→ **What you have to do**:
Give back each line of the listing below that contains the string "Benutzer".

→ **Task material**:
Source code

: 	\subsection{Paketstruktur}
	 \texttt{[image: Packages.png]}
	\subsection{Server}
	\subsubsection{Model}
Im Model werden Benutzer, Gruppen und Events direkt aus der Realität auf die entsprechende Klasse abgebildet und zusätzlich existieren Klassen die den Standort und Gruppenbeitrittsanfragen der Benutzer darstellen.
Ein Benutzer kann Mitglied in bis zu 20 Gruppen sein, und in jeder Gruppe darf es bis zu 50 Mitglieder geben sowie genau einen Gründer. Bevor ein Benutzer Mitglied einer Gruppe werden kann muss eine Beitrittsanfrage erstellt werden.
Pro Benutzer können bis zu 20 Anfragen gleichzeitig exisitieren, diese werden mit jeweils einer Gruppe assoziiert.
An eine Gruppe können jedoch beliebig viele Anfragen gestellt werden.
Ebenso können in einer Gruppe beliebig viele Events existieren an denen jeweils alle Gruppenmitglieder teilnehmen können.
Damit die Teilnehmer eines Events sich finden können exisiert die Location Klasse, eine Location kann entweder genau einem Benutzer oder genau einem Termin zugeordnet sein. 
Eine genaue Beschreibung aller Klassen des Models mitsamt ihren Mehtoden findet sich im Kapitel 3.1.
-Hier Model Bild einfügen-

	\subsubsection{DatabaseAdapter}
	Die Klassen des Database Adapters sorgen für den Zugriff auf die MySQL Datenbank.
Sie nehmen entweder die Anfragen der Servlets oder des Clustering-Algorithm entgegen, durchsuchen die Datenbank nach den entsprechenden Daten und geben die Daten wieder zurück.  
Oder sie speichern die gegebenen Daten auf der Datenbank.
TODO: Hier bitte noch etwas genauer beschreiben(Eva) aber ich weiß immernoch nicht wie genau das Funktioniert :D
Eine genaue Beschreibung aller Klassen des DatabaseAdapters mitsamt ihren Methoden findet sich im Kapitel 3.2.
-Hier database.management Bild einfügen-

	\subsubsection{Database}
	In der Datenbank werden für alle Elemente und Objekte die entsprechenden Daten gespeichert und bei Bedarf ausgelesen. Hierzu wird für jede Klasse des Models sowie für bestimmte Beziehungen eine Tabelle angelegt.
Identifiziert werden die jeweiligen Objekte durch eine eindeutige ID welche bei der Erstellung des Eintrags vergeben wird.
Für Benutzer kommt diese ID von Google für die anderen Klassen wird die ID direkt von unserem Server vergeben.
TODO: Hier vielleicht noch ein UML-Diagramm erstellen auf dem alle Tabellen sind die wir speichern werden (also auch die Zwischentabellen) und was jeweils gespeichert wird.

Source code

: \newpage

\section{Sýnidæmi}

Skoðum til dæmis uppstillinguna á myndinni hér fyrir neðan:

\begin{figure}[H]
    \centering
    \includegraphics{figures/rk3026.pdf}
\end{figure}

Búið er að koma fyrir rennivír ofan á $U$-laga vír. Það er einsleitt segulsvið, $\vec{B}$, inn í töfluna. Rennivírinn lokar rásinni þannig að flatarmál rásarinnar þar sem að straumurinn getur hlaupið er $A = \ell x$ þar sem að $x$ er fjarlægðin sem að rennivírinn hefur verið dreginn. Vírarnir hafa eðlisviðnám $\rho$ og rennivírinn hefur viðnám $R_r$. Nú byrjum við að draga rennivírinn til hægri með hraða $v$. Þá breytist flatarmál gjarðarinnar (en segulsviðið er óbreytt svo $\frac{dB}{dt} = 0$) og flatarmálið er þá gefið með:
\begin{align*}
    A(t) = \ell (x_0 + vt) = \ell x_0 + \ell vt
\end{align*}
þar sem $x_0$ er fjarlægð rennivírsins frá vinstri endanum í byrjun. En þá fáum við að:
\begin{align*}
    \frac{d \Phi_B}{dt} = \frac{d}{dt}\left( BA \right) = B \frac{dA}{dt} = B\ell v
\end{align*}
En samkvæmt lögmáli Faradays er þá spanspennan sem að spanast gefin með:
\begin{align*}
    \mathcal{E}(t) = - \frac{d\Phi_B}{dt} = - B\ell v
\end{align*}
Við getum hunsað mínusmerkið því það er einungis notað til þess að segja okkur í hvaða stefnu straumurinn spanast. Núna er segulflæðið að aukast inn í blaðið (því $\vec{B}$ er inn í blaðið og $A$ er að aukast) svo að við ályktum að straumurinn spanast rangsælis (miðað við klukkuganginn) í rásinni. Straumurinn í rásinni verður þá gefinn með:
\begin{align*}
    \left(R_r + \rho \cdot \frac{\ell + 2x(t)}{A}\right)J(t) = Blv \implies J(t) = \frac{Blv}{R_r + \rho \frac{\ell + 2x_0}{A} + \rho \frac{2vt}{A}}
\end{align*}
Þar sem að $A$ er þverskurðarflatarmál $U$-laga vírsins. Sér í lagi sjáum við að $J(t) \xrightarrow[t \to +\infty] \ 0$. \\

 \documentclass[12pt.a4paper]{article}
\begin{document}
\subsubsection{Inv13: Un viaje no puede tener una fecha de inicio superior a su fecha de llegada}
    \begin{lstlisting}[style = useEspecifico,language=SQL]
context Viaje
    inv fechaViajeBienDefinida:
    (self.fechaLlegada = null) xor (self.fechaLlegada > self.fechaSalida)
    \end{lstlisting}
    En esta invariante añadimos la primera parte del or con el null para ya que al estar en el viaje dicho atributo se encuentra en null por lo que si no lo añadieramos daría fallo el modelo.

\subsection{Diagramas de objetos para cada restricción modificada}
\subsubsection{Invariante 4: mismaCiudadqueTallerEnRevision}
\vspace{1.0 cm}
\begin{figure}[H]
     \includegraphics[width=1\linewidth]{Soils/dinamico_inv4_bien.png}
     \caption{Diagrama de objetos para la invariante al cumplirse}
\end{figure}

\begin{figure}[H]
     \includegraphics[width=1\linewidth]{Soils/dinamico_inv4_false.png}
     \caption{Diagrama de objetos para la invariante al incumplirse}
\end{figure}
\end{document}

→ **Problem solution**:
Im Model werden Benutzer, Gruppen und Events direkt aus der Realität auf die entsprechende Klasse abgebildet und zusätzlich existieren Klassen die den Standort und Gruppenbeitrittsanfragen der Benutzer darstellen.
Ein Benutzer kann Mitglied in bis zu 20 Gruppen sein, und in jeder Gruppe darf es bis zu 50 Mitglieder geben sowie genau einen Gründer. Bevor ein Benutzer Mitglied einer Gruppe werden kann muss eine Beitrittsanfrage erstellt werden.
Pro Benutzer können bis zu 20 Anfragen gleichzeitig exisitieren, diese werden mit jeweils einer Gruppe assoziiert.
Damit die Teilnehmer eines Events sich finden können exisiert die Location Klasse, eine Location kann entweder genau einem Benutzer oder genau einem Termin zugeordnet sein. 
Für Benutzer kommt diese ID von Google für die anderen Klassen wird die ID direkt von unserem Server vergeben.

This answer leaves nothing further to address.